Tips for cat owners:
Preventing your cat from destructive scratching
Why declawing isn't the answer for scratching problems
Preventing litter box problems
Solving litter box problems
Keeping your cat happy indoors
Tips for dog owners:
How to get your dog to stop barking
Stop your dog's inappropriate chewing
Prevent your dog's separation anxiety
Stop your dog from jumping up on people
What to do when your landlord says your pet must leave
As long as you follow your rental property’s rules and take care to ensure your pet doesn’t cause damage or become a nuisance to others, there should be no conflict between you and your landlord. But even the best pet owners sometimes encounter challenges that are beyond their control. If you have done all you can to be a great pet-owning renter but are still facing a threat of eviction from your landlord, it’s important to know that you do have legal protections available that can help keep your family intact.
Review your lease. Typically if a lease does not mention pets at all, then you are allowed to have pets. Some communities and public housing authorities have laws and rules banning certain types of animals or breeds of dogs. Be sure to check if any local laws or rules are in effect, as these outweigh your lease.
Contracts like leases cannot be changed without both sides agreeing, unless there is already language in the document that allows the change.
Your landlord cannot go into your apartment and remove a pet or show up and force you or your pet out.

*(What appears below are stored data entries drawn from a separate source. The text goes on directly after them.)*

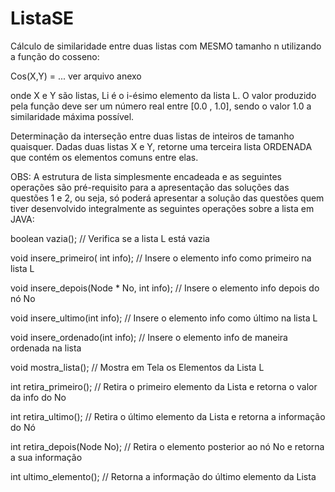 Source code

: # ListaSE
Cálculo de similaridade entre duas listas com MESMO tamanho n utilizando a função do cosseno:
 
Cos(X,Y) = ... ver arquivo anexo

onde X e Y são listas, Li é o i-ésimo elemento da lista L. O valor produzido pela função deve ser um número real entre [0.0 , 1.0], sendo o valor 1.0 a similaridade máxima possível.

Determinação da interseção entre duas listas de inteiros de tamanho quaisquer. Dadas duas listas X e Y, retorne uma terceira lista ORDENADA que contém os elementos comuns entre elas.
 

OBS: A estrutura de lista simplesmente encadeada e as seguintes operações são pré-requisito para a apresentação das soluções das questões 1 e 2, ou seja, só poderá apresentar a solução das questões quem tiver desenvolvido integralmente as seguintes operações sobre a lista em JAVA:
 

boolean vazia(); // Verifica se a lista L está vazia

void insere_primeiro( int info);    // Insere o elemento info como primeiro na lista L

void insere_depois(Node * No, int info);  // Insere o elemento info depois do nó No

void insere_ultimo(int info);       // Insere o elemento info como último na lista L

void insere_ordenado(int info); // Insere o elemento info de maneira ordenada na lista

void mostra_lista();                            // Mostra em Tela os Elementos da Lista L

int retira_primeiro(); // Retira o primeiro elemento da Lista e retorna o valor da info do No

int retira_ultimo();           // Retira o último elemento da Lista e retorna a informação do Nó

int retira_depois(Node No);             // Retira o elemento posterior ao nó No e retorna a sua informação

int ultimo_elemento();   // Retorna a informação do último elemento da Lista
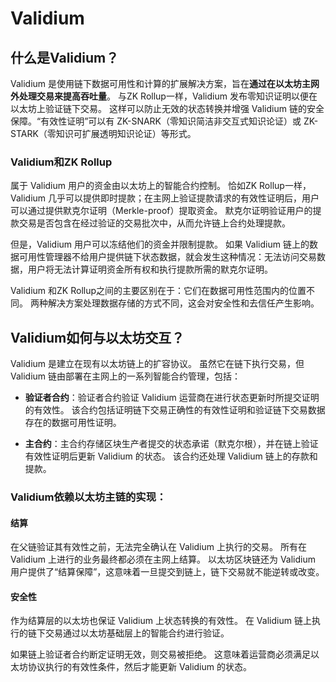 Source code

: # Validium

## 什么是Validium？

Validium 是使用链下数据可用性和计算的扩展解决方案，旨在**通过在以太坊主网外处理交易来提高吞吐量**。 与ZK Rollup一样，Validium 发布零知识证明以便在以太坊上验证链下交易。 这样可以防止无效的状态转换并增强 Validium 链的安全保障。“有效性证明”可以有 ZK-SNARK（零知识简洁非交互式知识论证）或 ZK-STARK（零知识可扩展透明知识论证）等形式。

### Validium和ZK Rollup

属于 Validium 用户的资金由以太坊上的智能合约控制。 恰如ZK Rollup一样，Validium 几乎可以提供即时提款；在主网上验证提款请求的有效性证明后，用户可以通过提供默克尔证明（Merkle-proof）提取资金。 默克尔证明验证用户的提款交易是否包含在经过验证的交易批次中，从而允许链上合约处理提款。

但是，Validium 用户可以冻结他们的资金并限制提款。 如果 Validium 链上的数据可用性管理器不给用户提供链下状态数据，就会发生这种情况：无法访问交易数据，用户将无法计算证明资金所有权和执行提款所需的默克尔证明。

Validium 和ZK Rollup之间的主要区别在于：它们在数据可用性范围内的位置不同。 两种解决方案处理数据存储的方式不同，这会对安全性和去信任产生影响。

## Validium如何与以太坊交互？

Validium 是建立在现有以太坊链上的扩容协议。 虽然它在链下执行交易，但 Validium 链由部署在主网上的一系列智能合约管理，包括：

* **验证者合约**：验证者合约验证 Validium 运营商在进行状态更新时所提交证明的有效性。 该合约包括证明链下交易正确性的有效性证明和验证链下交易数据存在的数据可用性证明。

* **主合约**：主合约存储区块生产者提交的状态承诺（默克尔根），并在链上验证有效性证明后更新 Validium 的状态。 该合约还处理 Validium 链上的存款和提款。

### Validium依赖以太坊主链的实现：

#### 结算

在父链验证其有效性之前，无法完全确认在 Validium 上执行的交易。 所有在 Validium 上进行的业务最终都必须在主网上结算。 以太坊区块链还为 Validium 用户提供了“结算保障”，这意味着一旦提交到链上，链下交易就不能逆转或改变。

#### 安全性

作为结算层的以太坊也保证 Validium 上状态转换的有效性。 在 Validium 链上执行的链下交易通过以太坊基础层上的智能合约进行验证。

如果链上验证者合约断定证明无效，则交易被拒绝。 这意味着运营商必须满足以太坊协议执行的有效性条件，然后才能更新 Validium 的状态。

Landlords have to follow the law and go through a legal process to remove tenants or their pets. Generally the landlord cannot even enter the home without giving the tenant notice except in an emergency, unless the lease specifies otherwise.
Even if your lease does not allow pets, you may have a legal right to keep your pet. Your right to keep your pet may depend on local housing laws, the type of housing you live in, as well as the type of lease you have. This is why it is so important to find legal resources to assist you. Also, if your pet meets the legal qualifications of an assistance animal, you may have a legal right to keep your pet.
While not technically “tenants,” unit owners in co-ops and condominiums may also face pet-related housing issues. Co-op and condo boards have strict defined rules they must follow to make any changes in pet policies or to remove unit owners. If your building’s pet policies have suddenly become restrictive or if you’ve received notices to remove a pet, it’s important to seek legal assistance to determine your rights.
If you are being faced with eviction or loss of your pet, seek help before you do anything drastic. There may be legal resources in your community (see next section) to help you find answers to questions about your lease or about notices you have received from your landlord. These include nonprofit agencies whose services may be low cost or even free. You may be able to keep your housing and your pet, so do not panic.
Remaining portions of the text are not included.